Potwory dawały nieźle czadu. Pierwszy wybuch gejzeru spowodował wprawdzie atak paniki – cóż z tego, że Matka co 5 sekund powtarzała „Uwaga, wybuchnie". Kolejne dziesięć wybuchów wywołało dzikie radosne piski i okrzyki. A potem znudziło się i bachory odkryły, że woda w okolicznych strumykach jest przyjemnie gorąca. No i się zaczęło. Brodzenie, chlapanie, skoki, dłubanie za kamieniami, wylewanie wody z butów.

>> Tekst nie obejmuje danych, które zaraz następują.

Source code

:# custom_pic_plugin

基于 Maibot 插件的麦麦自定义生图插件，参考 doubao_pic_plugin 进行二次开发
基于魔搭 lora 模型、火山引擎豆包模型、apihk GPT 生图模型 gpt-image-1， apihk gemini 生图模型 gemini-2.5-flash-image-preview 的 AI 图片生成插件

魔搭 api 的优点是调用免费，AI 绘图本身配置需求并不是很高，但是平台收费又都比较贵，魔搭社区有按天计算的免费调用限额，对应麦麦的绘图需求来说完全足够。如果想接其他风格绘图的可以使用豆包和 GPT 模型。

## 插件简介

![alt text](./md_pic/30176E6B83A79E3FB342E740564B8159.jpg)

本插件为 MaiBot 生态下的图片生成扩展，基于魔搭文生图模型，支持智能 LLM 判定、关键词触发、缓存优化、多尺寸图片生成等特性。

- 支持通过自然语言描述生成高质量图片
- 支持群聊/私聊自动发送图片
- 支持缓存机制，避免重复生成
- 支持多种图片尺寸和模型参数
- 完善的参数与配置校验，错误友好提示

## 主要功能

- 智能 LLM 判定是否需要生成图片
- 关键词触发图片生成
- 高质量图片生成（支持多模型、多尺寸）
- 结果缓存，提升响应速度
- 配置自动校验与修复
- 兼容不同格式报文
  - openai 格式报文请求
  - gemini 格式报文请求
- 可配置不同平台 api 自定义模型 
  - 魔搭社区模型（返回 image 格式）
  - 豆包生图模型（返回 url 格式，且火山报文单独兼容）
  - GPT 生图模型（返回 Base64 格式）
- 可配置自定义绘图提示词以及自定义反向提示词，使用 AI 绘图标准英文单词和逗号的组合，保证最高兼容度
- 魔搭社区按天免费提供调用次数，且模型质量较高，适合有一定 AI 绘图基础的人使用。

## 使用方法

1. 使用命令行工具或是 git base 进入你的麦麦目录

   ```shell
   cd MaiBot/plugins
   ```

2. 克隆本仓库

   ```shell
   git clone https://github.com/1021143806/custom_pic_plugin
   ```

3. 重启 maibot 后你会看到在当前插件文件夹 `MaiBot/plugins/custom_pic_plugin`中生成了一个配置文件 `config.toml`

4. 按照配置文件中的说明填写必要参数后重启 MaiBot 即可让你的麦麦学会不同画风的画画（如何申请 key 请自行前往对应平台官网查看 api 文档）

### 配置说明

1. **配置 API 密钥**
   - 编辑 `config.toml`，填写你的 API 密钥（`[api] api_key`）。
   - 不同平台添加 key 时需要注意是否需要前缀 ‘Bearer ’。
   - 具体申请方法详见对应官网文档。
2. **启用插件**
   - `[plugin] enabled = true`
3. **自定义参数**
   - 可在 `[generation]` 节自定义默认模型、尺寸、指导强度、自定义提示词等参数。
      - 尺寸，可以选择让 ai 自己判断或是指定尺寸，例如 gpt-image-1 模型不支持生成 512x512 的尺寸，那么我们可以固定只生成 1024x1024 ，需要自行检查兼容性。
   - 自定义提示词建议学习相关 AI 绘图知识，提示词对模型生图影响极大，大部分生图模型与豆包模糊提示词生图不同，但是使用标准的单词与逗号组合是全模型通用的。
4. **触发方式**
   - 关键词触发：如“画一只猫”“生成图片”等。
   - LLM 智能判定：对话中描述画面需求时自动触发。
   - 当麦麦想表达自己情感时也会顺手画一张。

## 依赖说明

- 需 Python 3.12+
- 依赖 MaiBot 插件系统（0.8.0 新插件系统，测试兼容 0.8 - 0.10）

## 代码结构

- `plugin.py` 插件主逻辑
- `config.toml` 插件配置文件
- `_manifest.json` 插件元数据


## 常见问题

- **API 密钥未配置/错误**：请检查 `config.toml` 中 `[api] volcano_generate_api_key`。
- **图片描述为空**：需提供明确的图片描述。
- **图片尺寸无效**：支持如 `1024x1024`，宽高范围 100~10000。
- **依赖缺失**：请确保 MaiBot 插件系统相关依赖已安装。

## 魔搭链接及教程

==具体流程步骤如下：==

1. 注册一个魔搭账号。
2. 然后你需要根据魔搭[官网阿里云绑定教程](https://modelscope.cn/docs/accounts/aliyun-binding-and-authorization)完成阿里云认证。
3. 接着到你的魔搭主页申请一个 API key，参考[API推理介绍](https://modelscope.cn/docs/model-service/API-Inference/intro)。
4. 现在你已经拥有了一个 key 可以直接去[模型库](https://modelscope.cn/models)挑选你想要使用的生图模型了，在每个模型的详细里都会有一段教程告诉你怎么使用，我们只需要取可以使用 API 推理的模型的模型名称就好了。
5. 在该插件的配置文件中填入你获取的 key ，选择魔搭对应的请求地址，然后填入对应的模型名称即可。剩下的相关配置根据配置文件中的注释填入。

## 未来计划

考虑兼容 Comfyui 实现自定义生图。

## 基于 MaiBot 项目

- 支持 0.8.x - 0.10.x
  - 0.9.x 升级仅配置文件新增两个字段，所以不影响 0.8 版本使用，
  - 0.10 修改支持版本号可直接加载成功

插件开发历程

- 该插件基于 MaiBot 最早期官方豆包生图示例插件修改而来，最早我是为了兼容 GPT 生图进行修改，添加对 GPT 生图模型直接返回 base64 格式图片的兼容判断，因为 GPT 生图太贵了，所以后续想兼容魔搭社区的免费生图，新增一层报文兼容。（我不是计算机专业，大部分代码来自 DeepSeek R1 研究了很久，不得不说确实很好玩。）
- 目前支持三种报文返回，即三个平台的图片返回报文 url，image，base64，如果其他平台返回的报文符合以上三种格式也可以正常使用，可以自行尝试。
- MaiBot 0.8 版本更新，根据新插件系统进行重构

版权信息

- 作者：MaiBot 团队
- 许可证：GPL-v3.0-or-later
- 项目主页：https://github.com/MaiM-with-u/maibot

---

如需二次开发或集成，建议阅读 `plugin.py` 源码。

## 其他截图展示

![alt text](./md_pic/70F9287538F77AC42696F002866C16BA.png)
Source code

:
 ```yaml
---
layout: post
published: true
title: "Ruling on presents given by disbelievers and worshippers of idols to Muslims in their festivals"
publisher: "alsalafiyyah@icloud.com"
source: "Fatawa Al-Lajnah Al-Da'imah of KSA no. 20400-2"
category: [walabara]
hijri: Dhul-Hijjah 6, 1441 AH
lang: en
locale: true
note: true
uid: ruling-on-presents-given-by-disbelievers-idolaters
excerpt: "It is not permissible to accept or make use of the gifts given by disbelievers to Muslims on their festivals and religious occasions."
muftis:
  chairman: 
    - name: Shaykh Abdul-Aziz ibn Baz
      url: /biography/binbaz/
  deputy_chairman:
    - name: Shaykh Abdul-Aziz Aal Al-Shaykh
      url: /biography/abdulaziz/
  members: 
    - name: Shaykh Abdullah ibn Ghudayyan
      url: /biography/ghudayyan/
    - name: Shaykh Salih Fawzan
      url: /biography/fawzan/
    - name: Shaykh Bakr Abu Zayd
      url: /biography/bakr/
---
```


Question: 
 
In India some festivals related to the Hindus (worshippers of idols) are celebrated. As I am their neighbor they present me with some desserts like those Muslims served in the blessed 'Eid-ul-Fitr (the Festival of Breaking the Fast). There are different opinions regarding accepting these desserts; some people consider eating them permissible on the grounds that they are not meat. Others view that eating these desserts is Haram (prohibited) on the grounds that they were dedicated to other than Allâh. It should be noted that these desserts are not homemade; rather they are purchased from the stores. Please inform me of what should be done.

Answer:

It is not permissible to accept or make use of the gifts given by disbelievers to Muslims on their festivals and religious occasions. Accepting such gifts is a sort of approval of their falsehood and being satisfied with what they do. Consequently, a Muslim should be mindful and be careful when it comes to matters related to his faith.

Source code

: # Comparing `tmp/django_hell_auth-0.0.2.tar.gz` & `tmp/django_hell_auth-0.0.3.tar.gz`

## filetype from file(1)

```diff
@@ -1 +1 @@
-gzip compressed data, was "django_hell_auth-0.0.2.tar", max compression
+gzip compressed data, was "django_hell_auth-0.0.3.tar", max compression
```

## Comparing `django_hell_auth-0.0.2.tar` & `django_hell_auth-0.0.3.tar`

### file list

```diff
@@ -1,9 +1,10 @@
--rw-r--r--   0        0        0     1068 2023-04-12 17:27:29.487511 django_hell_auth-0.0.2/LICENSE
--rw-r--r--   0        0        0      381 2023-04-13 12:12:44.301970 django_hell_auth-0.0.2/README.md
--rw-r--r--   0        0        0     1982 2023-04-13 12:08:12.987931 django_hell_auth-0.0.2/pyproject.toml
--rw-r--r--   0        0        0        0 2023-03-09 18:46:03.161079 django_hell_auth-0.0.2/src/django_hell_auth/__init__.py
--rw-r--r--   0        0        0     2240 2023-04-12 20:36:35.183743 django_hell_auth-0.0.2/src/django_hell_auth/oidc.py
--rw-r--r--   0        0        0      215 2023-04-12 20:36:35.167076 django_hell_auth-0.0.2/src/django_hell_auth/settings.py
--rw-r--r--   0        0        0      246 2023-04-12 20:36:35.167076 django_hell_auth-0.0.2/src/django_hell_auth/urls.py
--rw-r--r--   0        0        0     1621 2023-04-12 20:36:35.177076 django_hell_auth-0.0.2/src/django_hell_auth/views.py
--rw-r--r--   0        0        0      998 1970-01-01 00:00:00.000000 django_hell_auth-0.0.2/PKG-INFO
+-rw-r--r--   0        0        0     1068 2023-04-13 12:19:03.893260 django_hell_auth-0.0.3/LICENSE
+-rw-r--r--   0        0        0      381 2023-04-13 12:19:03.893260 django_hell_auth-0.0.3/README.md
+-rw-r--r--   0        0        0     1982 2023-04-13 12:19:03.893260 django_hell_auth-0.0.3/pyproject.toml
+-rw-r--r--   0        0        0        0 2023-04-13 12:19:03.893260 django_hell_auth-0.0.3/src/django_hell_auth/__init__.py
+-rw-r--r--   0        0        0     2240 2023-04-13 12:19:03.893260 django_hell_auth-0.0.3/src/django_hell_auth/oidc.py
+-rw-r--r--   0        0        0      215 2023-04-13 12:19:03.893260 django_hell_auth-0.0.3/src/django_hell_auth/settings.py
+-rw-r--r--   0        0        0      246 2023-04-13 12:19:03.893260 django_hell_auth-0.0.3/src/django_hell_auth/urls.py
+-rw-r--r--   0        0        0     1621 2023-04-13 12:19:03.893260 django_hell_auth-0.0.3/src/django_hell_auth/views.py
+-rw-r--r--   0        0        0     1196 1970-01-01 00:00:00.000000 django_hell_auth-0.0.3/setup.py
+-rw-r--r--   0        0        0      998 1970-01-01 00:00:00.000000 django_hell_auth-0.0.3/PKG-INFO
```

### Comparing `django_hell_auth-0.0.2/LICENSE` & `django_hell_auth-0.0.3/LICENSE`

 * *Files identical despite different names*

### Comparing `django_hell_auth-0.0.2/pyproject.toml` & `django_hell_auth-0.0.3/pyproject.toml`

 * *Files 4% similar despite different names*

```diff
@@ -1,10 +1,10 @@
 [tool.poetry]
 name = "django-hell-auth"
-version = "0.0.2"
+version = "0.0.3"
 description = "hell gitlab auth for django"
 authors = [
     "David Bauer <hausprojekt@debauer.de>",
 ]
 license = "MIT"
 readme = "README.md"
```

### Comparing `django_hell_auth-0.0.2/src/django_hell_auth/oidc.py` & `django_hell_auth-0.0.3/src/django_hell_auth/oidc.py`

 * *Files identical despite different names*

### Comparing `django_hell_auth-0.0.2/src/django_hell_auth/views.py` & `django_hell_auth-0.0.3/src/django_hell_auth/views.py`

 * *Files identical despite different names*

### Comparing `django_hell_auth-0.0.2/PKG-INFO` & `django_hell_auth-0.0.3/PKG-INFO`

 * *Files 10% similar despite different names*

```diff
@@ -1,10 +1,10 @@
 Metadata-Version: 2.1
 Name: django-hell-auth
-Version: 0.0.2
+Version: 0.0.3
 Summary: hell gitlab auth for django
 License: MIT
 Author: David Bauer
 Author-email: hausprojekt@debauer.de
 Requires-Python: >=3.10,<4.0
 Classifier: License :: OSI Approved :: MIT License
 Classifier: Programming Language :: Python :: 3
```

I udało się! Już myśleliśmy, że podczas całych wakacji na Islandii nie spotkamy ani jednego „wujka dobra rada", który podzieli się światłymi uwagami w kwestii wychowu naszych dzieci. Jakże to? Wszak w kraju ojczystym ekspertów pragnących oświecić rodziców zazwyczaj nie brakuje. Na szczęście tam, gdzie Islandczycy nie dali rady, nie zawiedli turyści – pewna starsza pani uznała za konieczne poinformować nas z silnym niemieckim akcentem, że woda w gejzerze jest gorąca (Szok! Niedowierzanie!) i powinniśmy natychmiast lepiej zaopiekować się potworami. Achievement unlocked.
Zaliczyliśmy też wrzosowiska, wodospady, bagna, kaczki i konie oraz – dla odmiany – takie czy inne muzeum. Konie okazały się trudne, bo ileż można. Dziko ryczącą i wierzgającą Kluskę musieliśmy w końcu siłą wpychać do fotelika samochodowego. Precel nieparzystokopytne miał wprawdzie głęboko, ale za to zajawił się na wikińskie „artefakty". Matka zaś przyznaje plusik za ćwiczenia muzealne, których bohaterką jest genderowa „Frejya the Archaeologist".